- [Task]: Going line by line through the entries below, note each one with "Solution", then report how many there are and nothing else.

BEGIN

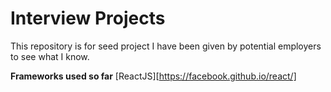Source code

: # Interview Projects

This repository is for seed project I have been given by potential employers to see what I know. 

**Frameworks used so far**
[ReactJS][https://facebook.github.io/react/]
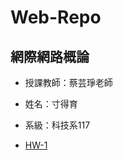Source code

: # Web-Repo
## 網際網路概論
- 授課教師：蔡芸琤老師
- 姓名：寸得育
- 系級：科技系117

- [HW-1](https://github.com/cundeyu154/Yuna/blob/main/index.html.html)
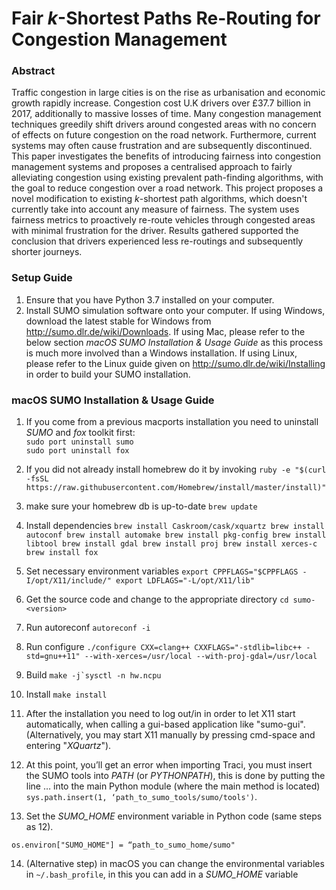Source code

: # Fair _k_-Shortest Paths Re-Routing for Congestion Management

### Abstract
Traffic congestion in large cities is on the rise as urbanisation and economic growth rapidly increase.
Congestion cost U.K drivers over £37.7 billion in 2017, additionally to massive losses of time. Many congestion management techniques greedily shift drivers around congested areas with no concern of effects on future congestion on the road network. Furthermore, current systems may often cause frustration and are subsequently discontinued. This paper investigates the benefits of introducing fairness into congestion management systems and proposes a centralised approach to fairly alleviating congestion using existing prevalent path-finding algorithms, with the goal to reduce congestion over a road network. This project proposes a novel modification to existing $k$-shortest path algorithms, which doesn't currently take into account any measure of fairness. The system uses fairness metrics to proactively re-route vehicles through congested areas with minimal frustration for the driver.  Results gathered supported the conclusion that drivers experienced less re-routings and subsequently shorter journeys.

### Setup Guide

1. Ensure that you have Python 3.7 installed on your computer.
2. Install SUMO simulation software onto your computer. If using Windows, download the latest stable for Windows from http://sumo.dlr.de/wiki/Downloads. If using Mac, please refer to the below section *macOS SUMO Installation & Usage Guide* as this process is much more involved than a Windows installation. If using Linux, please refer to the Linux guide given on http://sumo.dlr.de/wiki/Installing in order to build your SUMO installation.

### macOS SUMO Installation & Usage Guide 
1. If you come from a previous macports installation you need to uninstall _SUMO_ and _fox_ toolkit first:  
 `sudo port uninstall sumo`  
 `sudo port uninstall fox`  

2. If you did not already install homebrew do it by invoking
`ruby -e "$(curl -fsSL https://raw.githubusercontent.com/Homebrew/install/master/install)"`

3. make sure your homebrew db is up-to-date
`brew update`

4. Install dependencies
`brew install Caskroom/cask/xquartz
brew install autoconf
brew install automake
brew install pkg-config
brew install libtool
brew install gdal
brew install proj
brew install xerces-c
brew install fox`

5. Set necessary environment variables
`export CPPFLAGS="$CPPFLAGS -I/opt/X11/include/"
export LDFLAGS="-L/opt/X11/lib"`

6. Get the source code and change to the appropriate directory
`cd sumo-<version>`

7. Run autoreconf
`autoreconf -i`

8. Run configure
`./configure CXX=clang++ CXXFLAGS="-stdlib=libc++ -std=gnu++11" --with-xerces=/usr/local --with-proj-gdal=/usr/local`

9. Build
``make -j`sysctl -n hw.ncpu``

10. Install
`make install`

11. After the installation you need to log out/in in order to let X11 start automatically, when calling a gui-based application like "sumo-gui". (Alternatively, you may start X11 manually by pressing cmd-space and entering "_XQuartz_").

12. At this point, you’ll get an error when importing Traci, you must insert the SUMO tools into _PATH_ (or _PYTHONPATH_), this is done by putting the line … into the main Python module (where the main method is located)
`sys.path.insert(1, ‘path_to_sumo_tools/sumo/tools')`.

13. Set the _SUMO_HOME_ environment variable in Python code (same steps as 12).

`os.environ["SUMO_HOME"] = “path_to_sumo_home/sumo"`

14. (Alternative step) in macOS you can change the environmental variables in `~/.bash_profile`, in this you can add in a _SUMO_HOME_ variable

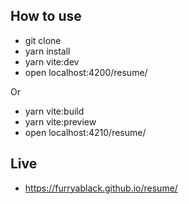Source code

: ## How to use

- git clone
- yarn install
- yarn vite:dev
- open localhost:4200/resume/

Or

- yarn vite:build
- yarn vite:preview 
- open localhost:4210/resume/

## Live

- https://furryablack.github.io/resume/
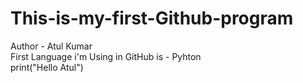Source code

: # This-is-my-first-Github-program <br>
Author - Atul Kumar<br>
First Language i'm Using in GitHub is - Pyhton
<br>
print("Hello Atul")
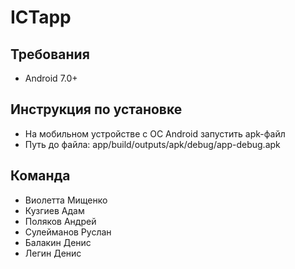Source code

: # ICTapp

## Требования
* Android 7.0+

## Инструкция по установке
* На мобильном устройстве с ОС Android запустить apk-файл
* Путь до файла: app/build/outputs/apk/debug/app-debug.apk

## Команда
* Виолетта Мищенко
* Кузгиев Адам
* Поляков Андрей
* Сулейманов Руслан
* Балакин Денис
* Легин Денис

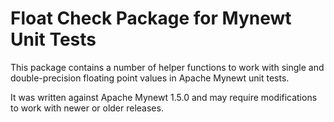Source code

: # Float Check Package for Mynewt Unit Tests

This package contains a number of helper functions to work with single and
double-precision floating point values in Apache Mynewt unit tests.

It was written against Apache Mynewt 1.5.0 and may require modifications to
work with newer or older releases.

END
BEGIN

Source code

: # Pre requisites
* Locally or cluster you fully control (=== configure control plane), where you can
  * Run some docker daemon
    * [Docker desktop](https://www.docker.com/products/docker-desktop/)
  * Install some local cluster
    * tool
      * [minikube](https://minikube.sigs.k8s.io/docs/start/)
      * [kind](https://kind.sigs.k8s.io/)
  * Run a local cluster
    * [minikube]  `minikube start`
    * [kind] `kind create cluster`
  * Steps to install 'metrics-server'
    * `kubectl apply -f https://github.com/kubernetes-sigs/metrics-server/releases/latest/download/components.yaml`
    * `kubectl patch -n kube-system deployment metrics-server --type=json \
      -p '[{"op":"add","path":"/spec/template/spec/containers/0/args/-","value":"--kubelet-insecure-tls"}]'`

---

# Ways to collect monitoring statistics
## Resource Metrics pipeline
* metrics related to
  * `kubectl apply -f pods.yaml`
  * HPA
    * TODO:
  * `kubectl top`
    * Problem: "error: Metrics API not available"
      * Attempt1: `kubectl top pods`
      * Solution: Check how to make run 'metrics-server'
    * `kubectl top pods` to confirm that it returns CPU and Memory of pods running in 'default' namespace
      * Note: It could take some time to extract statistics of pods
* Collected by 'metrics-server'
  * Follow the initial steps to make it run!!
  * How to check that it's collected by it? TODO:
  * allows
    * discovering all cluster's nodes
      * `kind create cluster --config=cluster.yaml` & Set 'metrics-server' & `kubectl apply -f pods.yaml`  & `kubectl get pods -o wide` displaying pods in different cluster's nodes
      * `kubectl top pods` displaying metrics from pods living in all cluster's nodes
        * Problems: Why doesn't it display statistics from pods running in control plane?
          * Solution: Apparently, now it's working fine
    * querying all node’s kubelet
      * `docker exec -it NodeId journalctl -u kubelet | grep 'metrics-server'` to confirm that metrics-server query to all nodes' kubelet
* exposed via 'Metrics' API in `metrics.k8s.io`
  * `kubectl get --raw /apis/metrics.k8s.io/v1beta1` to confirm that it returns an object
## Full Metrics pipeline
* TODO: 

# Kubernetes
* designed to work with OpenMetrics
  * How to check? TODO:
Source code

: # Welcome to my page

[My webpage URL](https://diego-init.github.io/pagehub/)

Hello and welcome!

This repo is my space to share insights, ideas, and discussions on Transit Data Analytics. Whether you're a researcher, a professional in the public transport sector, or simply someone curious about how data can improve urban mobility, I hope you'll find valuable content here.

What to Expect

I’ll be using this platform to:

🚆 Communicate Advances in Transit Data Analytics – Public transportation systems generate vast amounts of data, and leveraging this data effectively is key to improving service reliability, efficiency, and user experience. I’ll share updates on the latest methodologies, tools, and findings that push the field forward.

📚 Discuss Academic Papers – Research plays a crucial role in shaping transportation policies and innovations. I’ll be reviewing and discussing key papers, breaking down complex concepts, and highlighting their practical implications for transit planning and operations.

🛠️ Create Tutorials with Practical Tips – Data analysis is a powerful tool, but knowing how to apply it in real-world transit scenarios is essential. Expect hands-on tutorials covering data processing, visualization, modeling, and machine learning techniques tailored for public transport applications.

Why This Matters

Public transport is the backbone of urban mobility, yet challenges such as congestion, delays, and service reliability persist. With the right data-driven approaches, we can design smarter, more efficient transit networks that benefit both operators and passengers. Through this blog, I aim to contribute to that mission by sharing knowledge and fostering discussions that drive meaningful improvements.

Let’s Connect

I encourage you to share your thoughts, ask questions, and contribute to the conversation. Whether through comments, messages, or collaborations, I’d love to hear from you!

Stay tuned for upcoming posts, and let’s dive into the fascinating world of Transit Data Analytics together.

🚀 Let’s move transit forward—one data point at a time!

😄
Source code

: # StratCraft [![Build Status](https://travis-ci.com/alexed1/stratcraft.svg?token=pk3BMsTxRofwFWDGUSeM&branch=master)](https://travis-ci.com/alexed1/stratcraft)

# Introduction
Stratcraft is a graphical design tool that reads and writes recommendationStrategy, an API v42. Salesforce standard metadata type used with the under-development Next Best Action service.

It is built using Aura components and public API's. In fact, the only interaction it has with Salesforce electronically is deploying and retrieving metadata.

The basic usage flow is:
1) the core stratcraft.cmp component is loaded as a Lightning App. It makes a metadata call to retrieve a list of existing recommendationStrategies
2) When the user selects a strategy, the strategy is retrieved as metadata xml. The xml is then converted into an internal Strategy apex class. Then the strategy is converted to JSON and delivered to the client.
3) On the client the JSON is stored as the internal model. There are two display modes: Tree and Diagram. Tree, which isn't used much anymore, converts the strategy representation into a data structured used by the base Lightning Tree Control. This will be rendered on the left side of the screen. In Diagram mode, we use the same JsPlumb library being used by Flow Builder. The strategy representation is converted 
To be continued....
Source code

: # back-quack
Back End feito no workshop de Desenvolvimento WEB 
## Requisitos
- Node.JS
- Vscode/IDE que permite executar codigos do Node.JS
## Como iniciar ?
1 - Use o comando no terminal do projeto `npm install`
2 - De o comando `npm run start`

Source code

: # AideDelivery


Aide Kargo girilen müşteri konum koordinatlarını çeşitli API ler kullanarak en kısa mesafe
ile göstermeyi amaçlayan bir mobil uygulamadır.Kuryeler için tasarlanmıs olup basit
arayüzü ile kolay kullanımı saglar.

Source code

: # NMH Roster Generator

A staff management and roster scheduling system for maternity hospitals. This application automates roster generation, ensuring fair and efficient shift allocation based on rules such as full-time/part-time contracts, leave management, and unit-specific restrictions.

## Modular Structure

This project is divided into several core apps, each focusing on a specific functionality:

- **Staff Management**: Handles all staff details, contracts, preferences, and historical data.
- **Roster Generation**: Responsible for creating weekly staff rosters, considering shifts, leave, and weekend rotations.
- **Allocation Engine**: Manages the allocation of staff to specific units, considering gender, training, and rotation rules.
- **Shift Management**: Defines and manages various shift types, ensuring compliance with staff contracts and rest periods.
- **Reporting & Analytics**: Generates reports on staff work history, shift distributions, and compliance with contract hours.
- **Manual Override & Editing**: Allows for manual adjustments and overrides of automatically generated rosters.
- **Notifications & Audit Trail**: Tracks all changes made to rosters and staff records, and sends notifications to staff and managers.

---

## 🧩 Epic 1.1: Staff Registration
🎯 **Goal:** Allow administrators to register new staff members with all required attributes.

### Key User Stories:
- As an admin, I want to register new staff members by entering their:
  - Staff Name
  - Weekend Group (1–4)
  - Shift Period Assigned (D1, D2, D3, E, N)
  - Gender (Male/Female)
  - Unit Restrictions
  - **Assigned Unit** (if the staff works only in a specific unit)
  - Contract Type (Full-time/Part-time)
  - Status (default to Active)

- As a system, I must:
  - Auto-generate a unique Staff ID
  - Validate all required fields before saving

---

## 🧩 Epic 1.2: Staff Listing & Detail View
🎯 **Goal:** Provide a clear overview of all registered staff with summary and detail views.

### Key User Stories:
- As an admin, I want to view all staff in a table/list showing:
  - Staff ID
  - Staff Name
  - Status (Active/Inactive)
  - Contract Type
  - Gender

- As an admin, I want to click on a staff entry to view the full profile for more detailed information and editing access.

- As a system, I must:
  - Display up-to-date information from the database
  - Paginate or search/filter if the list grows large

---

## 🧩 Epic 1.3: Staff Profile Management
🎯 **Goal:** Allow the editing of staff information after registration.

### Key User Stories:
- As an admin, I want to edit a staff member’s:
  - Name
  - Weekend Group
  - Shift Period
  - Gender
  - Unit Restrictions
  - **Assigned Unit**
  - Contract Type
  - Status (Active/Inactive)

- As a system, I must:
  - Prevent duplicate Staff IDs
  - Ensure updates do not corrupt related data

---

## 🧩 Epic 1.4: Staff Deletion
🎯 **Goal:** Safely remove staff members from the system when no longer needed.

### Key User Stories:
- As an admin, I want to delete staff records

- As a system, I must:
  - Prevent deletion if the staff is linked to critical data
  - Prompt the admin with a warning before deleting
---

END
BEGIN

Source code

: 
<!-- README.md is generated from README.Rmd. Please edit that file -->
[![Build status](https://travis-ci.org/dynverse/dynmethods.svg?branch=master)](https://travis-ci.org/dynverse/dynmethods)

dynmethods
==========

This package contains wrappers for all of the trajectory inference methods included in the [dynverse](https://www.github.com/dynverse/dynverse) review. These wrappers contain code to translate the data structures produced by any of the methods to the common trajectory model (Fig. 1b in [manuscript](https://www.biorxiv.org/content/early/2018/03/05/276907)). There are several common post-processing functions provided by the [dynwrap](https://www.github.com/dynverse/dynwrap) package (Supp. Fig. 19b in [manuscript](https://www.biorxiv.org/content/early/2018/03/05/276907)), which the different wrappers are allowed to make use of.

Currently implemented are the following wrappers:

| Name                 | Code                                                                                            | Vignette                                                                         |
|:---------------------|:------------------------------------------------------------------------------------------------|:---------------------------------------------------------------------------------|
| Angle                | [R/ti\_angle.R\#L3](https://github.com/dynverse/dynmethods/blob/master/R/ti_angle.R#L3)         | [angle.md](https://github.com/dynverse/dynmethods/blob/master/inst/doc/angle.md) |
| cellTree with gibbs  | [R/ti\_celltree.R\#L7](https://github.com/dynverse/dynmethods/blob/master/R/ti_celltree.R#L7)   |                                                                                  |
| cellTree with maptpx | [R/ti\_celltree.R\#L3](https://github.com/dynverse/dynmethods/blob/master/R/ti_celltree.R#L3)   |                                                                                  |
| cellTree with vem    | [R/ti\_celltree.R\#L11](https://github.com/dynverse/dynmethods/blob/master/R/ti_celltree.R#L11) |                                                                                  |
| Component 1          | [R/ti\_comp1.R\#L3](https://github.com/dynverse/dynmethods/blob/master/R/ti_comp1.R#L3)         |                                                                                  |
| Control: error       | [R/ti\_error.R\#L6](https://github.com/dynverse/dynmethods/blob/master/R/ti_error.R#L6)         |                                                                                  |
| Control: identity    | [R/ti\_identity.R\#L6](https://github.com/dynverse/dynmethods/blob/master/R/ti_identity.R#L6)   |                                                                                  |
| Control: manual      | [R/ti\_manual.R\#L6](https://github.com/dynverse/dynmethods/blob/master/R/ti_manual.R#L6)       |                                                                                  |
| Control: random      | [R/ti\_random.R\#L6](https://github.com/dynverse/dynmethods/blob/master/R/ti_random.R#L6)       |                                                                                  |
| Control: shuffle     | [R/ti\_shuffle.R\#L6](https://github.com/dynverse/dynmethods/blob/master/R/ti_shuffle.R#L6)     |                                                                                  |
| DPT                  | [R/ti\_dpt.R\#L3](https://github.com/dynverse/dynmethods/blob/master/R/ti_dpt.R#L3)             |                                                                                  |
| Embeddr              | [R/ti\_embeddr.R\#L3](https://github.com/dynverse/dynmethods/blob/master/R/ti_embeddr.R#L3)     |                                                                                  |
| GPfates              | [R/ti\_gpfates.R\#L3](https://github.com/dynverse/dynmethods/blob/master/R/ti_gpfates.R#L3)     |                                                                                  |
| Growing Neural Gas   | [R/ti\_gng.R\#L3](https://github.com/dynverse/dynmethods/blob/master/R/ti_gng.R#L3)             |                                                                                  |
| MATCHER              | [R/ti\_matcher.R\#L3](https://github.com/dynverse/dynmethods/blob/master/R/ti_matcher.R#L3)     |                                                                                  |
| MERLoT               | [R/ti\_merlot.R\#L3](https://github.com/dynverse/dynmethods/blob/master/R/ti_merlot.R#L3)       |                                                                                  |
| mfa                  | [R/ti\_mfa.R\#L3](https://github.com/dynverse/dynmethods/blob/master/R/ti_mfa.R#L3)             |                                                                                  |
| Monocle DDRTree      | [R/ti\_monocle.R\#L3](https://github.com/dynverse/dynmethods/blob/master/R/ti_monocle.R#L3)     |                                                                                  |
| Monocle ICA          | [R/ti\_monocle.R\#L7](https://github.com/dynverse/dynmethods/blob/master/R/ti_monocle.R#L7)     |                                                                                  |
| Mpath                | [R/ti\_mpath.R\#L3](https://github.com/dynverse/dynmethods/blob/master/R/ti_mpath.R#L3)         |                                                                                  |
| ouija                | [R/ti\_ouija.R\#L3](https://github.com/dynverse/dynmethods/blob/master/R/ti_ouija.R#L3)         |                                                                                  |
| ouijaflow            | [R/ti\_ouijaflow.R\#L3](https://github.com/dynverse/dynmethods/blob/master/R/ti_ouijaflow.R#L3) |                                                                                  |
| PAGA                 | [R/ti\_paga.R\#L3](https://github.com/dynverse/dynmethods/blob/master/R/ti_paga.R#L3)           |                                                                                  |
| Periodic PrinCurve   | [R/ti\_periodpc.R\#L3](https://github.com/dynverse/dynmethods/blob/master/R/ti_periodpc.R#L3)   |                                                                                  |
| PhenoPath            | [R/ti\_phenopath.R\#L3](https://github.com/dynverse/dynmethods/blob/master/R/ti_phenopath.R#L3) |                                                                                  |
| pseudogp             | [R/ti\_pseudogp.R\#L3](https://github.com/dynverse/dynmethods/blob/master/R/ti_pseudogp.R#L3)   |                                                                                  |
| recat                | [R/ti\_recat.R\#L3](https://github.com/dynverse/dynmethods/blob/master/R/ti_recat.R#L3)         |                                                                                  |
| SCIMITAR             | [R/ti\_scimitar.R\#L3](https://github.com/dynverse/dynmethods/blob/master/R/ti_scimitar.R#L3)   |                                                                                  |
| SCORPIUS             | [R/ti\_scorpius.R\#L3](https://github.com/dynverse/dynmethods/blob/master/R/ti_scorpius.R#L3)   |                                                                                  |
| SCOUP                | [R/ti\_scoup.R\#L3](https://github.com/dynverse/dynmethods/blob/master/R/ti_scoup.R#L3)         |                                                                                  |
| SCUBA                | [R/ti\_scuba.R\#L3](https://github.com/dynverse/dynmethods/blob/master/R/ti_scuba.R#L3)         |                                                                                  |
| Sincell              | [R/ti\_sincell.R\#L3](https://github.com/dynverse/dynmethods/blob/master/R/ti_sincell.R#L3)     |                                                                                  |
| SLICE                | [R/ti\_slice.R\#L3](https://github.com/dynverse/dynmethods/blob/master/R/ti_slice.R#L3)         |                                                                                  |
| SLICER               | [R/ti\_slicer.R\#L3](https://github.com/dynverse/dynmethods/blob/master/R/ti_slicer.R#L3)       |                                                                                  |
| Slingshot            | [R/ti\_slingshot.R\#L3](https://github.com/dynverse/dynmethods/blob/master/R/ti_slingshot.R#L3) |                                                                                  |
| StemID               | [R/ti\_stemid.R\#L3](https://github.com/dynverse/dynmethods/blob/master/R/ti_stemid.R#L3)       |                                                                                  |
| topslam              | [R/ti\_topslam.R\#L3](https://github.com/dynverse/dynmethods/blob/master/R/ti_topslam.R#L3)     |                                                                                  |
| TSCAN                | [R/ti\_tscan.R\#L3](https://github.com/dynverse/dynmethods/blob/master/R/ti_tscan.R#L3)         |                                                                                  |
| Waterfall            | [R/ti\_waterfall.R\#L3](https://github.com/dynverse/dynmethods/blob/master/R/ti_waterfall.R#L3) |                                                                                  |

END

- [Answer to this task]: 2